Stable performance & increased confidence for Chinese biz
26 September 2013
Stable performance & increased economic confidence for Chinese business owners
Chinese SME business operators in New Zealand have enjoyed more stable revenue over the last 12 months than the broader sector and are more confident about economic improvement in the short-term, according to the latest research for the September 2013 MYOB Business Monitor.
The Monitor research, a national survey of 1,000+ SMEs commissioned to independent market research firm Colmar Brunton, has run since 2009. It explores business performance, attitudes, plans, and pressures, as well as a variety of SME issues. In this latest study, the researchers also asked business operators to identify themselves by ethnic background. 4% of respondents to the survey identified themselves as Chinese.
Limited change, more confidence for Chinese business owners
Revenue stability was marked among the group of local SME business operators who identified themselves as Chinese. Over half (56%) reported the same level of revenue as a year ago, with just 16% seeing revenue down, and the same number reporting a revenue increase. This compares to 43% of SMEs overall with stable revenue, 24% with a revenue fall and 30% reporting an increase.
Over the next year, 23% of Chinese business operators expect revenue to improve – significantly lower than the 43% of SME businesses overall. However, 53% of Chinese operators are forecasting steady revenue –much higher than 41% overall. 11% expect a fall in revenue, and 13% are unsure.
Fewer Chinese business operators are reporting more work in their August to October pipeline (20%, compared to 36% for the whole SME group), while the proportion reporting the same is much higher (66%, compared to 45%).
With their organisations showing stability, Chinese business operators are more confident about the prospects for wider economic growth, with 31% expecting the economy to improve within 12 months. This compares to 28% of all SMEs.
Chinese business operators more internet focused, fewer price increases
In terms of the business elements they expect to increase over the next 12 months, the internet will be a key focus for Chinese business operators. 40% are planning to increase their online advertising spend in that time (compared to 25% for all SMEs) and 31% are expecting to increase online sales (21% overall).
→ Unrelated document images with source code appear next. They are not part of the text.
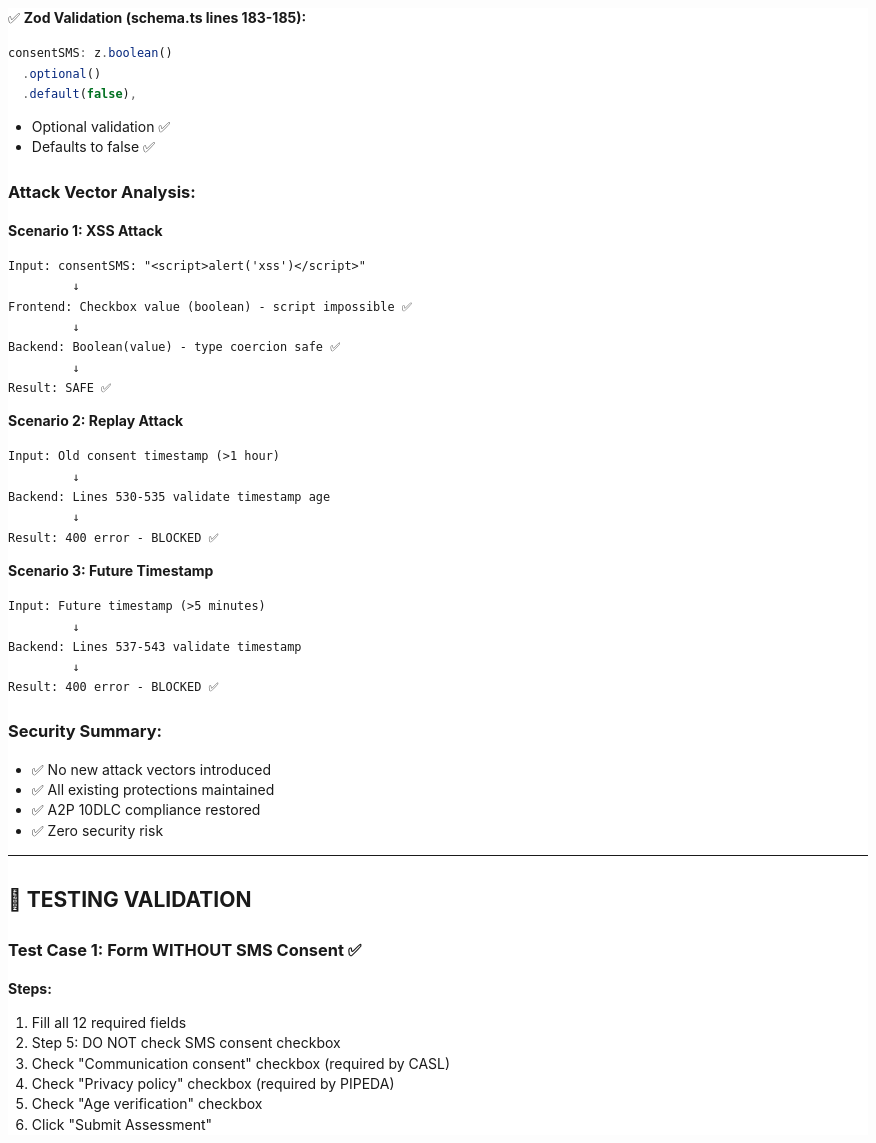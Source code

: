 ✅ **Zod Validation (schema.ts lines 183-185):**
```typescript
consentSMS: z.boolean()
  .optional()
  .default(false),
```
- Optional validation ✅
- Defaults to false ✅

### Attack Vector Analysis:

**Scenario 1: XSS Attack**
```
Input: consentSMS: "<script>alert('xss')</script>"
         ↓
Frontend: Checkbox value (boolean) - script impossible ✅
         ↓
Backend: Boolean(value) - type coercion safe ✅
         ↓
Result: SAFE ✅
```

**Scenario 2: Replay Attack**
```
Input: Old consent timestamp (>1 hour)
         ↓
Backend: Lines 530-535 validate timestamp age
         ↓
Result: 400 error - BLOCKED ✅
```

**Scenario 3: Future Timestamp**
```
Input: Future timestamp (>5 minutes)
         ↓
Backend: Lines 537-543 validate timestamp
         ↓
Result: 400 error - BLOCKED ✅
```

### Security Summary:
- ✅ No new attack vectors introduced
- ✅ All existing protections maintained
- ✅ A2P 10DLC compliance restored
- ✅ Zero security risk

---

## 🧪 TESTING VALIDATION

### Test Case 1: Form WITHOUT SMS Consent ✅
**Steps:**
1. Fill all 12 required fields
2. Step 5: DO NOT check SMS consent checkbox
3. Check "Communication consent" checkbox (required by CASL)
4. Check "Privacy policy" checkbox (required by PIPEDA)
5. Check "Age verification" checkbox
6. Click "Submit Assessment"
Significantly fewer Chinese business operators intend to increase their prices, (4% compared to 25% for all SMEs) but more plan to diversify their product range (30% compared to 26%).
Less likely to be troubled by key pressures
Fuel prices ranked as the number one pressure for New Zealand’s SMEs, at 35% of all respondents. For Chinese business operators, fuel will be less of an issue – just 26% identify it as a pressure.
Interest rates are also less likely to be problematic, with just 18% of Chinese business operators expect to come under pressures from interest rates, compared to 22% of the whole SME group. This may be one reason why over a quarter of the whole SME group (26%) expect cashflow pressure this year, while 16% of Chinese business operators expect it to be a pressure.